Le monde est aujourd'hui à la croisée des chemins. Moore s'en vient interpeller les banquiers de Wall Streets. Sera-t-il le seul, à faire ainsi le guignol, ou sera-t-il rejoint par nous ? Il est temps, seul, Moore commence à se lasser.

La première qualité des films de Moore est l'énergie déployée pour renverser les fausses idoles, les faux discours qui masquent la réalité sociale, celle qui laisse dans la misère une part croissante de l'ex-classe moyenne américaine pendant que d'autres s'enrichissent sans vergogne se drapant avec cynisme dans les habits d'un capitalisme qu'ils ont dévoyé.

Moore mêle ainsi le discours économique théorique (le recours irresponsable au crédit, la dérégulation des marchés pour permettre un enrichissement à court terme), les exemples concrets des dérives du capitalisme (maison de redressement privée, bas-salaires des pilotes), des alternatives possibles (le sénateur, la lutte pour le relogement, la lutte pour les indemnités, une entreprise coopérative). Il tente aussi de payer de sa personne (jouant à tenter d'arrêter les banquiers, en interviewant les sénateurs, et, plus émouvant, en visitant en compagnie de son père les chantiers abandonnés de General Motors).

On pourra trouver certains coups mal ajustés, ou approximatifs.

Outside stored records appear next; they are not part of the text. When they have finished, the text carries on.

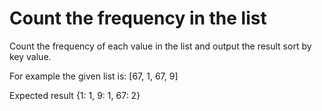 # Count the frequency in the list

Count the frequency of each value in the list and output the result sort by key value.

For example the given list is:
[67, 1, 67, 9]

Expected result
{1: 1, 9: 1, 67: 2}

Les entreprises assurent leurs employés pour ajouter à leurs bénéfices commerciaux les revenus non imposables qu'apportent les décès prématurés de leurs collaborateurs. Elles exploitent une faille du système en systématisant les assurances. Seuls la recherche de la rentabilité à tout prix sur ces contrats, pointée un peu approximativement par Moore est vraiment choquante. L'étalage des douleurs des familles après un décès est un peu hors sujet sans doute.

Moore, en rejetant le plan Paulson, se montre aussi un peu démagogue. Les leçons de la crise de 29 montrent qu'il n'est pas très responsable de laisser faire la crise et de ne pas sauver les banques. Mais sans doute est-ce le désir secret de Moore : seule une prolongation de crise peut amener la révolution qu'il espère.